At the end of spring semester 2016, however, Purdue hosted dozens of events encouraging the reporting of sexual assault on campus, sponsored by campus advocacy organizations. Motivated by these campus events and demonstrations, as alleged by John Doe, Jane Doe initiated a complaint against him. She claimed that on one occasion she had been sleeping when she awoke to him groping her over her clothes without her consent. Other allegations included that he had “lost his temper in front of her.”
John Doe denied touching Jane Doe without her consent. But Purdue’s Title IX office produced a report that claimed John Doe had “confessed” because he admitted that he had touched Jane Doe’s knee while she slept on a futon after her suicide attempt. Meanwhile, the Title IX investigator completely omitted John Doe’s description of Jane Doe’s suicide attempt.
Purdue held a hearing. The process became even more unfair. Purdue found John Doe guilty although Jane Doe neither submitted a written statement nor came in person to tell her side of the story. Instead, Purdue permitted a campus victim’s advocacy organization to submit a letter on her behalf. At the hearing, Purdue’s panel members admitted they never read the Title IX office’s investigation report. They simply assumed John Doe was guilty from the start.

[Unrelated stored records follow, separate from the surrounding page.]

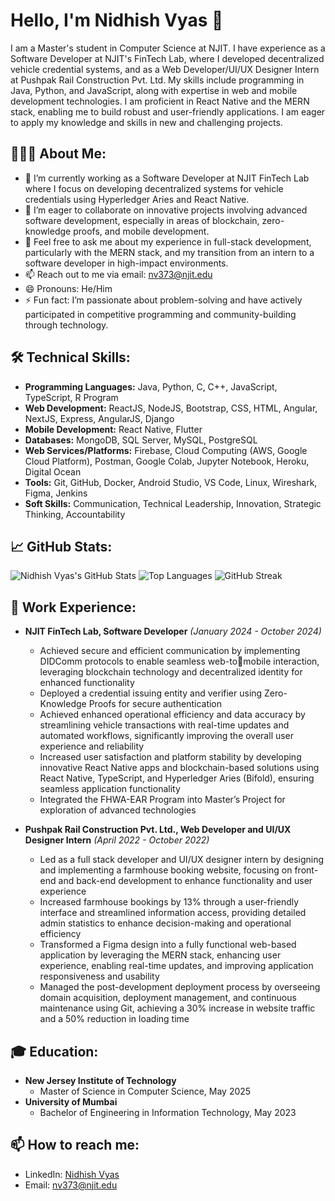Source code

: # Hello, I'm Nidhish Vyas 👋

I am a Master's student in Computer Science at NJIT. I have experience as a Software Developer at NJIT's FinTech Lab, where I developed decentralized vehicle credential systems, and as a Web Developer/UI/UX Designer Intern at Pushpak Rail Construction Pvt. Ltd. My skills include programming in Java, Python, and JavaScript, along with expertise in web and mobile development technologies. I am proficient in React Native and the MERN stack, enabling me to build robust and user-friendly applications. I am eager to apply my knowledge and skills in new and challenging projects.

## 👨🏻‍💻 About Me:
- 🔭 I’m currently working as a Software Developer at NJIT FinTech Lab where I focus on developing decentralized systems for vehicle credentials using Hyperledger Aries and React Native.
- 👯 I’m eager to collaborate on innovative projects involving advanced software development, especially in areas of blockchain, zero-knowledge proofs, and mobile development.
- 💬 Feel free to ask me about my experience in full-stack development, particularly with the MERN stack, and my transition from an intern to a software developer in high-impact environments.
- 📫 Reach out to me via email: [nv373@njit.edu](mailto:nv373@njit.edu)
- 😄 Pronouns: He/Him
- ⚡ Fun fact: I’m passionate about problem-solving and have actively participated in competitive programming and community-building through technology.

## 🛠 Technical Skills:
- **Programming Languages:** Java, Python, C, C++, JavaScript, TypeScript, R Program
- **Web Development:** ReactJS, NodeJS, Bootstrap, CSS, HTML, Angular, NextJS, Express, AngularJS, Django
- **Mobile Development:** React Native, Flutter
- **Databases:** MongoDB, SQL Server, MySQL, PostgreSQL
- **Web Services/Platforms:** Firebase, Cloud Computing (AWS, Google Cloud Platform), Postman, Google Colab, Jupyter Notebook, Heroku, Digital Ocean
- **Tools:** Git, GitHub, Docker, Android Studio, VS Code, Linux, Wireshark, Figma, Jenkins
- **Soft Skills:** Communication, Technical Leadership, Innovation, Strategic Thinking, Accountability

## 📈 GitHub Stats:
![Nidhish Vyas's GitHub Stats](https://github-readme-stats.vercel.app/api?username=NidhishVyas&show_icons=true&theme=vue)
![Top Languages](https://github-readme-stats.vercel.app/api/top-langs/?username=NidhishVyas&layout=compact&theme=vue)
![GitHub Streak](https://github-readme-streak-stats.herokuapp.com/?user=NidhishVyas&theme=vue)

## 💼 Work Experience:
- **NJIT FinTech Lab, Software Developer** *(January 2024 - October 2024)*
  - Achieved secure and efficient communication by implementing DIDComm protocols to enable seamless web-tomobile interaction, leveraging blockchain technology and decentralized identity for enhanced functionality
  - Deployed a credential issuing entity and verifier using Zero-Knowledge Proofs for secure authentication
  - Achieved enhanced operational efficiency and data accuracy by streamlining vehicle transactions with real-time updates and automated workflows, significantly improving the overall user experience and reliability
  - Increased user satisfaction and platform stability by developing innovative React Native apps and blockchain-based solutions using React Native, TypeScript, and Hyperledger Aries (Bifold), ensuring seamless application functionality
  - Integrated the FHWA-EAR Program into Master’s Project for exploration of advanced technologies
  
- **Pushpak Rail Construction Pvt. Ltd., Web Developer and UI/UX Designer Intern** *(April 2022 - October 2022)*
  - Led as a full stack developer and UI/UX designer intern by designing and implementing a farmhouse booking website, focusing on front-end and back-end development to enhance functionality and user experience
  - Increased farmhouse bookings by 13% through a user-friendly interface and streamlined information access, providing detailed admin statistics to enhance decision-making and operational efficiency
  - Transformed a Figma design into a fully functional web-based application by leveraging the MERN stack, enhancing user experience, enabling real-time updates, and improving application responsiveness and usability
  - Managed the post-development deployment process by overseeing domain acquisition, deployment management, and continuous maintenance using Git, achieving a 30% increase in website traffic and a 50% reduction in loading time


## 🎓 Education:
- **New Jersey Institute of Technology**
  - Master of Science in Computer Science, May 2025
- **University of Mumbai**
  - Bachelor of Engineering in Information Technology, May 2023

## 📫 How to reach me:
- LinkedIn: [Nidhish Vyas](https://www.linkedin.com/in/nidhish-vyas/)
- Email: [nv373@njit.edu](mailto:nv373@njit.edu)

Purdue also withheld evidence from John Doe, including the entire investigation report. He had no chance to counter it. Purdue refused to allow John Doe to present witnesses, including a direct witness who was in the room at the time of the alleged knee touching which Jane Doe claimed was an assault. Purdue’s campus court then formally found John Doe guilty of a sex offense and suspended him. Purdue’s Navy ROTC program then threw him out under a “zero tolerance” policy.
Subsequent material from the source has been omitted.